● Work task
Beginning at the line containing "137.154.151.x wonderama2 Left 1", repeat each line below exactly up to and including the line containing "this App ID". Do not repeat the pictures.

● Excerpted data
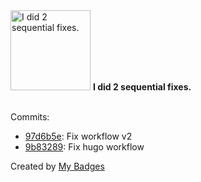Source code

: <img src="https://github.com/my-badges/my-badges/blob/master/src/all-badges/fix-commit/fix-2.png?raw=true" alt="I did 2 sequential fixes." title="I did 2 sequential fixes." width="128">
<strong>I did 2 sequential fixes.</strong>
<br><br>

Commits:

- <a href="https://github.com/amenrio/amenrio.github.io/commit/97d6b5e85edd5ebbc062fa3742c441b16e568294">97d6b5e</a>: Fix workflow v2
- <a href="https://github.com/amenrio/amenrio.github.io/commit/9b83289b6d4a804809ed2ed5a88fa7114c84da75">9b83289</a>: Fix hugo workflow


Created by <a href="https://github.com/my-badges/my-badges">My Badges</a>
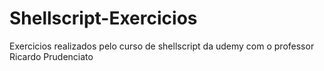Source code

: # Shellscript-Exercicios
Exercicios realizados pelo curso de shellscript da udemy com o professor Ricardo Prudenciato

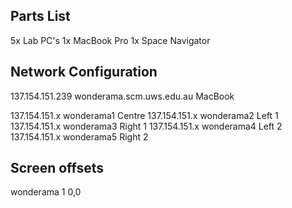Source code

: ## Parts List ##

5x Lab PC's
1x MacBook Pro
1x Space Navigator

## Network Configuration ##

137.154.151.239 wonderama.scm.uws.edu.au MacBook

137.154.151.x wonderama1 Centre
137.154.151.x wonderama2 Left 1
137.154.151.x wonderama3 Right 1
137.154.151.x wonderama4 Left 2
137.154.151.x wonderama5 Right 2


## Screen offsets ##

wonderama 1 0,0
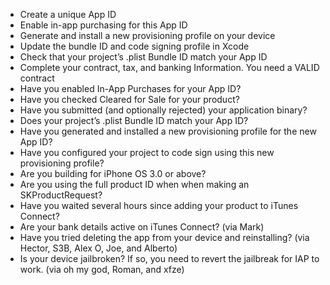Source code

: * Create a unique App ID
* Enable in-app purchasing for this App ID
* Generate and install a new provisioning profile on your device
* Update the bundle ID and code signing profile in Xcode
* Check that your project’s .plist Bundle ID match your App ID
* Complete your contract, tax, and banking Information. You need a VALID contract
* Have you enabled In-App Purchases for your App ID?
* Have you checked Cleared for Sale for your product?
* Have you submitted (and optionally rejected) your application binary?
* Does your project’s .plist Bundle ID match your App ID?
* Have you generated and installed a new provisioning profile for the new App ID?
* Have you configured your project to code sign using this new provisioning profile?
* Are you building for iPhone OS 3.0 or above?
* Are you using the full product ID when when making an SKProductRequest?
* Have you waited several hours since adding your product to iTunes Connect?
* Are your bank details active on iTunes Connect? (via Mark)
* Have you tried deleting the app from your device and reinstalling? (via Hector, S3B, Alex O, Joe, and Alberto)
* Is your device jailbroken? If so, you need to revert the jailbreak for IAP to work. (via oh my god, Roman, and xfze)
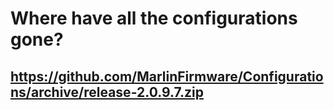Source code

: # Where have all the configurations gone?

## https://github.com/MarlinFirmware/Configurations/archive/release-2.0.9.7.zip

● Answer box
137.154.151.x wonderama2 Left 1
137.154.151.x wonderama3 Right 1
137.154.151.x wonderama4 Left 2
137.154.151.x wonderama5 Right 2


## Screen offsets ##

wonderama 1 0,0
Source code

: * Create a unique App ID
* Enable in-app purchasing for this App ID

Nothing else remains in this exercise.